▶ Directions for this task
Check the data underneath for lines holding the word "user의", and state only how many you find.

*** Opening Records shown ***

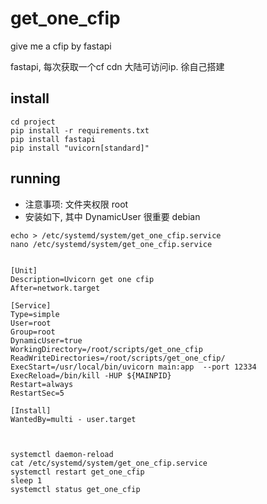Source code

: # get_one_cfip
give me a cfip by fastapi


fastapi, 每次获取一个cf cdn 大陆可访问ip. 
徐自己搭建

## install 
```shell
cd project
pip install -r requirements.txt
pip install fastapi 
pip install "uvicorn[standard]"
```

## running
- 注意事项: 文件夹权限 root
- 安装如下, 其中 DynamicUser 很重要
debian
```shell
echo > /etc/systemd/system/get_one_cfip.service
nano /etc/systemd/system/get_one_cfip.service


[Unit]
Description=Uvicorn get one cfip
After=network.target

[Service]
Type=simple
User=root 
Group=root 
DynamicUser=true
WorkingDirectory=/root/scripts/get_one_cfip  
ReadWriteDirectories=/root/scripts/get_one_cfip/
ExecStart=/usr/local/bin/uvicorn main:app  --port 12334  
ExecReload=/bin/kill -HUP ${MAINPID}
Restart=always
RestartSec=5

[Install]
WantedBy=multi - user.target



systemctl daemon-reload
cat /etc/systemd/system/get_one_cfip.service
systemctl restart get_one_cfip 
sleep 1
systemctl status get_one_cfip

```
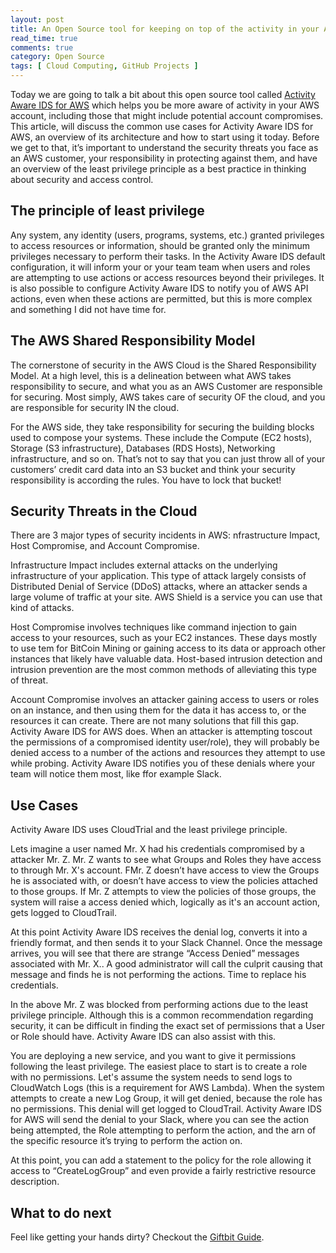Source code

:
 ```yaml
---
layout: post
title: An Open Source tool for keeping on top of the activity in your AWS account
read_time: true
comments: true
category: Open Source
tags: [ Cloud Computing, GitHub Projects ]
---
```


Today we are going to talk a bit about this open source tool called [Activity Aware IDS for AWS](https://github.com/Giftbit/activity-aware-ids-aws) which helps you be more aware of activity in your AWS account, including those that might include potential account compromises. This article, will discuss the common use cases for Activity Aware IDS for AWS, an overview of its architecture and how to start using it today. Before we get to that, it’s important to understand the security threats you face as an AWS customer, your responsibility in protecting against them, and have an overview of the least privilege principle as a best practice in thinking about security and access control.

## **The principle of least privilege**

Any system, any identity (users, programs, systems, etc.) granted privileges to access resources or information, should be granted only the minimum privileges necessary to perform their tasks. In the Activity Aware IDS default configuration, it will inform your or your team team when users and roles are attempting to use actions or access resources beyond their privileges. It is also possible to configure Activity Aware IDS to notify you of AWS API actions, even when these actions are permitted, but this is more complex and something I did not have time for.

## **The AWS Shared Responsibility Model**

The cornerstone of security in the AWS Cloud is the Shared Responsibility Model. At a high level, this is a delineation between what AWS takes responsibility to secure, and what you as an AWS Customer are responsible for securing. Most simply, AWS takes care of security OF the cloud, and you are responsible for security IN the cloud.

For the AWS side, they take responsibility for securing the building blocks used to compose your systems. These include the Compute (EC2 hosts), Storage (S3 infrastructure), Databases (RDS Hosts), Networking infrastructure, and so on. That’s not to say that you can just throw all of your customers’ credit card data into an S3 bucket and think your security responsibility is according the rules. You have to lock that bucket!

## **Security Threats in the Cloud**

There are 3 major types of security incidents in AWS: nfrastructure Impact, Host Compromise, and Account Compromise.

Infrastructure Impact includes external attacks on the underlying infrastructure of your application. This type of attack largely consists of Distributed Denial of Service (DDoS) attacks, where an attacker sends a large volume of traffic at your site. AWS Shield is a service you can use that kind of attacks.

Host Compromise involves techniques like command injection to gain access to your resources, such as your EC2 instances. These days mostly to use tem for BitCoin Mining or gaining access to its data or approach other instances that likely have valuable data. Host-based intrusion detection and intrusion prevention are the most common methods of alleviating this type of threat. 

Account Compromise involves an attacker gaining access to users or roles on an instance, and then using them for the data it has access to, or the resources it can create.
There are not many solutions that fill this gap. Activity Aware IDS for AWS does. 
When an attacker is attempting toscout the permissions of a compromised identity user/role), they will probably be denied access to a number of the actions and resources they attempt to use while probing. Activity Aware IDS notifies you of these denials where your team will notice them most, like ffor example Slack.

## **Use Cases**

Activity Aware IDS uses CloudTrial and the least privilege principle.

Lets imagine a user named Mr. X had his credentials compromised by a attacker Mr. Z.
Mr. Z wants to see what Groups and Roles they have access to through Mr. X's account. FMr. Z doesn’t have access to view the Groups he is associated with, or  doesn’t have access to view the policies attached to those groups. If Mr. Z attempts to view the policies of those groups, the system will raise a access denied which, logically as it's an account action, gets logged to CloudTrail. 

At this point Activity Aware IDS receives the denial log, converts it into a friendly format, and then sends it to your Slack Channel. Once the message arrives, you will see that there are strange “Access Denied” messages associated with Mr. X.. A good administrator will call the culprit causing that message and finds he is not performing the actions. Time to replace his credentials.

In the above Mr. Z was blocked from performing actions due to the least privilege principle. Although this is a common recommendation regarding security, it can be difficult in finding the exact set of permissions that a User or Role should have. Activity Aware IDS can also assist with this.

You are deploying a new service, and you want to give it permissions following the least privilege. The easiest place to start is to create a role with no permissions. Let's assume the system needs to send logs to CloudWatch Logs (this is a requirement for AWS Lambda). When the system attempts to create a new Log Group, it will get denied, because the role has no permissions. This denial will get logged to CloudTrail. Activity Aware IDS for AWS will send the denial to your Slack, where you can see the action being attempted, the Role attempting to perform the action, and the arn of the specific resource it’s trying to perform the action on. 

At this point, you can add a statement to the policy for the role allowing it access to “CreateLogGroup” and even provide a fairly restrictive resource description.

## **What to do next**

Feel like getting your hands dirty? Checkout the [Giftbit Guide](https://github.com/Giftbit/activity-aware-ids-aws#getting-started).
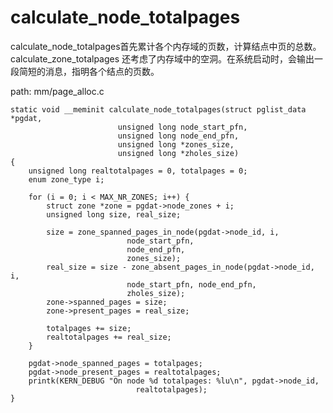 calculate_node_totalpages
========================================

calculate_node_totalpages首先累计各个内存域的页数，计算结点中页的总数。calculate_zone_totalpages
还考虑了内存域中的空洞。在系统启动时，会输出一段简短的消息，指明各个结点的页数。

path: mm/page_alloc.c
```
static void __meminit calculate_node_totalpages(struct pglist_data *pgdat,
                        unsigned long node_start_pfn,
                        unsigned long node_end_pfn,
                        unsigned long *zones_size,
                        unsigned long *zholes_size)
{
    unsigned long realtotalpages = 0, totalpages = 0;
    enum zone_type i;

    for (i = 0; i < MAX_NR_ZONES; i++) {
        struct zone *zone = pgdat->node_zones + i;
        unsigned long size, real_size;

        size = zone_spanned_pages_in_node(pgdat->node_id, i,
                          node_start_pfn,
                          node_end_pfn,
                          zones_size);
        real_size = size - zone_absent_pages_in_node(pgdat->node_id, i,
                          node_start_pfn, node_end_pfn,
                          zholes_size);
        zone->spanned_pages = size;
        zone->present_pages = real_size;

        totalpages += size;
        realtotalpages += real_size;
    }

    pgdat->node_spanned_pages = totalpages;
    pgdat->node_present_pages = realtotalpages;
    printk(KERN_DEBUG "On node %d totalpages: %lu\n", pgdat->node_id,
                            realtotalpages);
}
```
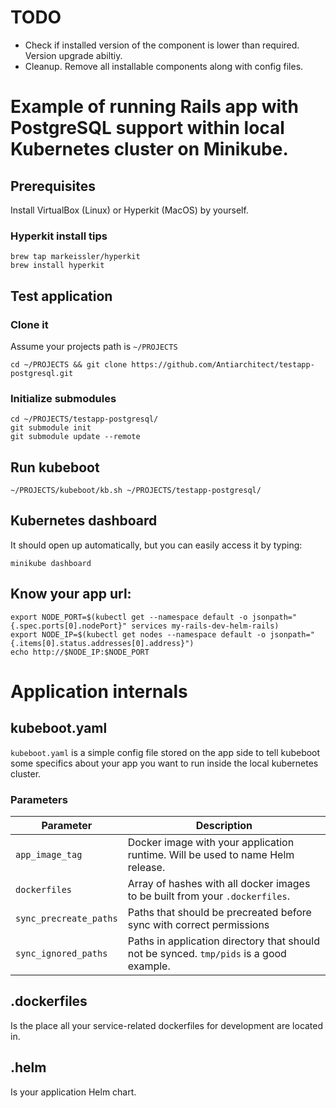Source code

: # TODO
* Check if installed version of the component is lower than required. Version upgrade abiltiy.
* Cleanup. Remove all installable components along with config files.

# Example of running Rails app with PostgreSQL support within local Kubernetes cluster on Minikube.

## Prerequisites
Install VirtualBox (Linux) or Hyperkit (MacOS) by yourself.

### Hyperkit install tips
```console
brew tap markeissler/hyperkit
brew install hyperkit
```

## Test application

###  Clone it

Assume your projects path is `~/PROJECTS`
```console
cd ~/PROJECTS && git clone https://github.com/Antiarchitect/testapp-postgresql.git
```

### Initialize submodules
```console
cd ~/PROJECTS/testapp-postgresql/
git submodule init
git submodule update --remote
```

## Run kubeboot
```console
~/PROJECTS/kubeboot/kb.sh ~/PROJECTS/testapp-postgresql/
```

## Kubernetes dashboard
It should open up automatically, but you can easily access it by typing:
```console
minikube dashboard
```

## Know your app url:
```console
export NODE_PORT=$(kubectl get --namespace default -o jsonpath="{.spec.ports[0].nodePort}" services my-rails-dev-helm-rails)
export NODE_IP=$(kubectl get nodes --namespace default -o jsonpath="{.items[0].status.addresses[0].address}")
echo http://$NODE_IP:$NODE_PORT
```

# Application internals

## kubeboot.yaml
`kubeboot.yaml` is a simple config file stored on the app side to tell kubeboot some specifics about your app you want
to run inside the local kubernetes cluster.

### Parameters
| Parameter                 | Description                                                                             |
|---------------------------|-----------------------------------------------------------------------------------------|
| `app_image_tag`           | Docker image with your application runtime. Will be used to name Helm release.          |
| `dockerfiles`             | Array of hashes with all docker images to be built from your `.dockerfiles`.            | 
| `sync_precreate_paths`    | Paths that should be precreated before sync with correct permissions                    |
| `sync_ignored_paths`      | Paths in application directory that should not be synced. `tmp/pids` is a good example. |

## .dockerfiles
Is the place all your service-related dockerfiles for development are located in.

## .helm
Is your application Helm chart.                                                                                                                      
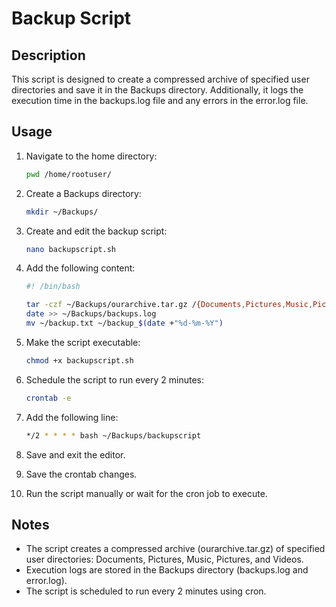 # Backup Script

## Description

This script is designed to create a compressed archive of specified user directories and save it in the Backups directory. Additionally, it logs the execution time in the backups.log file and any errors in the error.log file.

## Usage

1. Navigate to the home directory:

    ```bash
    pwd /home/rootuser/
    ```

2. Create a Backups directory:

    ```bash
    mkdir ~/Backups/
    ```

3. Create and edit the backup script:

    ```bash
    nano backupscript.sh
    ```

4. Add the following content:

    ```bash
    #! /bin/bash

    tar -czf ~/Backups/ourarchive.tar.gz /{Documents,Pictures,Music,Pictures,Videos} 2>/Backups/error.log
    date >> ~/Backups/backups.log
    mv ~/backup.txt ~/backup_$(date +"%d-%m-%Y")
    ```

5. Make the script executable:

    ```bash
    chmod +x backupscript.sh
    ```

6. Schedule the script to run every 2 minutes:

    ```bash
    crontab -e
    ```

7. Add the following line:

    ```bash
    */2 * * * * bash ~/Backups/backupscript
    ```

8. Save and exit the editor.

9. Save the crontab changes.

10. Run the script manually or wait for the cron job to execute.

## Notes

- The script creates a compressed archive (ourarchive.tar.gz) of specified user directories: Documents, Pictures, Music, Pictures, and Videos.
- Execution logs are stored in the Backups directory (backups.log and error.log).
- The script is scheduled to run every 2 minutes using cron.
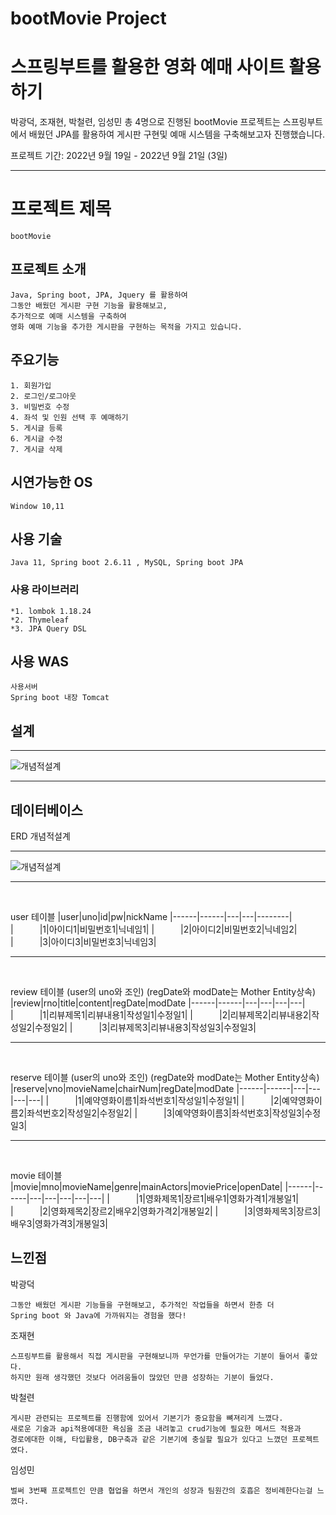 # bootMovie Project
# 스프링부트를 활용한 영화 예매 사이트 활용하기  
  
  박광덕, 조재현, 박철련, 임성민 총 4명으로 진행된 bootMovie 프로젝트는 
  스프링부트에서 배웠던 JPA를 활용하여 
  게시판 구현및 예매 시스템을 구축해보고자 진행했습니다. 
    
  프로젝트 기간: 2022년 9월 19일 - 2022년 9월 21일 (3일)  
    
-------------------------------------------------------------------------------------------------------------------------------------------------- 
 # 프로젝트 제목
```
bootMovie
```
## 프로젝트 소개
```
Java, Spring boot, JPA, Jquery 를 활용하여
그동안 배웠던 게시판 구현 기능을 활용해보고,
추가적으로 예매 시스템을 구축하여
영화 예매 기능을 추가한 게시판을 구현하는 목적을 가지고 있습니다.
```
## 주요기능
```
1. 회원가입
2. 로그인/로그아웃
3. 비밀번호 수정
4. 좌석 및 인원 선택 후 예매하기
5. 게시글 등록
6. 게시글 수정
7. 게시글 삭제
```
## 시연가능한 OS
```
Window 10,11
```
## 사용 기술 
```
Java 11, Spring boot 2.6.11 , MySQL, Spring boot JPA
```

### 사용 라이브러리
```
*1. lombok 1.18.24
*2. Thymeleaf
*3. JPA Query DSL
```
## 사용 WAS
```
사용서버 
Spring boot 내장 Tomcat
```
## 설계
<hr>


![개념적설계](https://user-images.githubusercontent.com/108254297/191627395-edca0595-d404-48d0-9f12-5b26b70cf5d7.jpg)


<hr>

## 데이터베이스
ERD 개념적설계
<hr>

![개념적설계](https://user-images.githubusercontent.com/108254297/191627391-528f52c8-14ee-4794-acc7-69c4bb2ee9ab.jpg)

<hr>

<br>

user 테이블
|user|uno|id|pw|nickName
|------|------|---|---|--------|
|　　　|1|아이디1|비밀번호1|닉네임1|
|　　　|2|아이디2|비밀번호2|닉네임2|
|　　　|3|아이디3|비밀번호3|닉네임3|
<hr>
<br>

review 테이블 (user의 uno와 조인)  (regDate와 modDate는 Mother Entity상속)
|review|rno|title|content|regDate|modDate
|------|------|---|---|---|---|
|　　　|1|리뷰제목1|리뷰내용1|작성일1|수정일1|
|　　　|2|리뷰제목2|리뷰내용2|작성일2|수정일2|
|　　　|3|리뷰제목3|리뷰내용3|작성일3|수정일3|
<hr>
<br>

reserve 테이블 (user의 uno와 조인) (regDate와 modDate는 Mother Entity상속)
|reserve|vno|movieName|chairNum|regDate|modDate
|------|------|---|---|---|---|
|　　　|1|예약영화이름1|좌석번호1|작성일1|수정일1|
|　　　|2|예약영화이름2|좌석번호2|작성일2|수정일2|
|　　　|3|예약영화이름3|좌석번호3|작성일3|수정일3|
<hr>
<br>

movie 테이블
|movie|mno|movieName|genre|mainActors|moviePrice|openDate|
|------|------|---|---|---|---|---|
|　　　|1|영화제목1|장르1|배우1|영화가격1|개봉일1|
|　　　|2|영화제목2|장르2|배우2|영화가격2|개봉일2|
|　　　|3|영화제목3|장르3|배우3|영화가격3|개봉일3|


## 느낀점
박광덕
```
그동안 배웠던 게시판 기능들을 구현해보고, 추가적인 작업들을 하면서 한층 더
Spring boot 와 Java에 가까워지는 경험을 했다!
```
조재현
```
스프링부트를 활용해서 직접 게시판을 구현해보니까 무언가를 만들어가는 기분이 들어서 좋았다. 
하지만 원래 생각했던 것보다 어려움들이 많았던 만큼 성장하는 기분이 들었다.
```
박철련
```
게시판 관련되는 프로젝트를 진행함에 있어서 기본기가 중요함을 뼈져리게 느꼈다.
새로운 기술과 api적용에대한 욕심을 조금 내려놓고 crud기능에 필요한 메서드 적용과
경로에대한 이해, 타입활용, DB구축과 같은 기본기에 충실할 필요가 있다고 느꼈던 프로젝트였다.
```
임성민
```
벌써 3번째 프로젝트인 만큼 협업을 하면서 개인의 성장과 팀원간의 호흡은 정비례한다는걸 느꼈다.
```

*** Closing Records shown ***

▶ Task answer
2